62% of Intensive Care Units function below normal because there are not enough nurses, a survey of ICU consultants by the Faculty of Intensive Care Medicine (FICM) stated. The survey found the 210 intensive care units throughout the UK were short of 12 nurses each on average and nurses are vital caring for critically ill patients.
Theresa May is under pressure from MP's of both the main political parties to increase funding for the NHS and for social care, also to consider tax rises to achieve this. 98 signatories to a letter maintain the NHS, public health and social care are “overstretched, poorly integrated and no longer able to keep pace with rising demand and the cost pressures of new drugs and technologies”. Without action, patients will experience a serious further decline in services.” One possibility is a NHS tax where the money would be earmarked for the NHS.
The plan to exit the European Union will affect physicians from EU countries, about 11% of the physician workforce. Many of these physicians are considering leaving the UK if Brexit happens, as they have doubts that they and their families can live in the country. A survey suggests 60% are considering leaving. Record numbers of EU nationals (17,197 EU staff working in the NHS which include nurses and doctors) left in 2016. The figures, put together by NHS Digital, led to calls to reassure European workers over their future in the UK. EU nurses registering to work in the UK are down 96% since the Brexit vote aggravating shortages of nurses. Janet Davies of the Royal College of Nursing, said, “We rely on the contributions of EU staff and this drop in numbers could have severe consequences for patients and their families. Our nursing workforce is in a state of crisis. Across our health service, from A&E to elderly care, this puts patients at serious risk.”

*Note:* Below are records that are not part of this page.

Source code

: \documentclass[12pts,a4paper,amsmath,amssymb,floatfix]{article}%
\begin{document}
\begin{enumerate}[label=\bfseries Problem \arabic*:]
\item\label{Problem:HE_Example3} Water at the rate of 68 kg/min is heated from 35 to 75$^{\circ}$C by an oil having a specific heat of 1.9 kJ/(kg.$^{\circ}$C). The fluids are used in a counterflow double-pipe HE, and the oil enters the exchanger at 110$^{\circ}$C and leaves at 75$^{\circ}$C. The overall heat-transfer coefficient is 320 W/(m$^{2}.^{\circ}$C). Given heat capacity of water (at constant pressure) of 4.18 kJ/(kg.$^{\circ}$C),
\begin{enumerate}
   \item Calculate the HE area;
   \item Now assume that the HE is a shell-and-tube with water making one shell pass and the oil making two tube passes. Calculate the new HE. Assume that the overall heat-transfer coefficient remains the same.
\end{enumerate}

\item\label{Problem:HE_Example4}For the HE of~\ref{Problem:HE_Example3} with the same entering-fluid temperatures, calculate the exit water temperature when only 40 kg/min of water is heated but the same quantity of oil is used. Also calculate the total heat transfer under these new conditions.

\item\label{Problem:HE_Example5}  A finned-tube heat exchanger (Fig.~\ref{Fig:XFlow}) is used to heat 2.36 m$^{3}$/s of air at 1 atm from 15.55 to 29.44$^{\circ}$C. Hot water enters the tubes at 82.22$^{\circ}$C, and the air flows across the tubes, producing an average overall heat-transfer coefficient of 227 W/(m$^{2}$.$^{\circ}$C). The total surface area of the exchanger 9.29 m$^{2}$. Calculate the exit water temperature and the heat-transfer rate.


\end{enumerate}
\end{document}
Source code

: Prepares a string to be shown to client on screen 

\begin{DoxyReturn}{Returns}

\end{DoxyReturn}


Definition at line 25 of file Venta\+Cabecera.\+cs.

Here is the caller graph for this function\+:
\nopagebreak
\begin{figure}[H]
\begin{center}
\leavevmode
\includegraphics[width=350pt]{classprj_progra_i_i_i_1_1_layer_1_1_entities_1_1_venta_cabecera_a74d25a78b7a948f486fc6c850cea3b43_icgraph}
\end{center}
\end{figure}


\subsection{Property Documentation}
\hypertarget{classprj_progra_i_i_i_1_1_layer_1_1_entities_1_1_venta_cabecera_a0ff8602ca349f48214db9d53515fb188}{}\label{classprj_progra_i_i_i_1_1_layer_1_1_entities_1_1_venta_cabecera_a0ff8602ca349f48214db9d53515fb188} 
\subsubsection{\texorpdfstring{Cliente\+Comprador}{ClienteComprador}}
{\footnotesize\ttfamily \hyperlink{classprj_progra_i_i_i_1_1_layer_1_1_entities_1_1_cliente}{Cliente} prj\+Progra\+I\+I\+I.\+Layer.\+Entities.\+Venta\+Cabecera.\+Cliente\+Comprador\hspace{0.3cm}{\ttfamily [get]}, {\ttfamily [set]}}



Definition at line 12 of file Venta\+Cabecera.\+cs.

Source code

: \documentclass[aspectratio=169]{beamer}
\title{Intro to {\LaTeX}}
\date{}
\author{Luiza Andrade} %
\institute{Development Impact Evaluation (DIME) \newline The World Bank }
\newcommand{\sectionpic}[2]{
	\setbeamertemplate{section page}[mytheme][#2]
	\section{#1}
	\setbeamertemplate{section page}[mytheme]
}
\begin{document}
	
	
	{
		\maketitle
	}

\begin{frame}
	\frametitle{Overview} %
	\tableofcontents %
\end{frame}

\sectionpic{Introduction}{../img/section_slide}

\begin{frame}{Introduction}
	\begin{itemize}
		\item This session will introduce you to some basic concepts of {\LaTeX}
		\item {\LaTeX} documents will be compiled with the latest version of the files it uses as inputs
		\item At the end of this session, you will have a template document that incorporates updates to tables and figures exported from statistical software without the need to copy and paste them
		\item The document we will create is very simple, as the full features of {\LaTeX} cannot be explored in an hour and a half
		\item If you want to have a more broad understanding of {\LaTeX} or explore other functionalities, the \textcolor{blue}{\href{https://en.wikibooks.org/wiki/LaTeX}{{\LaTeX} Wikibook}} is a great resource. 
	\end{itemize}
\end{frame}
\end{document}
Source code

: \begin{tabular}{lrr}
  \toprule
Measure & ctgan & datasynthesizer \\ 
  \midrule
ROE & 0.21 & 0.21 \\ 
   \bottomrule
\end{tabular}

There is also concern that a disorderly Brexit may compromize patients' access to vital medicines. Many medical organizations are diverting resources from patient care to managing a possible worst case Brexit scenario.
Social care will cost more in future according to research by Liverpool University, University College London, and others and higher investment are needed. Professor Helen Stokes-Lampard of the Royal College of GPs said, “It’s a great testament to medical research, and the NHS, that we are living longer – but we need to ensure that our patients are living longer with a good quality of life. For this to happen we need a properly funded, properly staffed health and social care sector with general practice, hospitals and social care all working together – and all communicating well with each other, in the best interests of delivering safe care to all our patients.”
On 12 May 2017, a major cyber-attack occurred that affected a large number of NHS computer systems.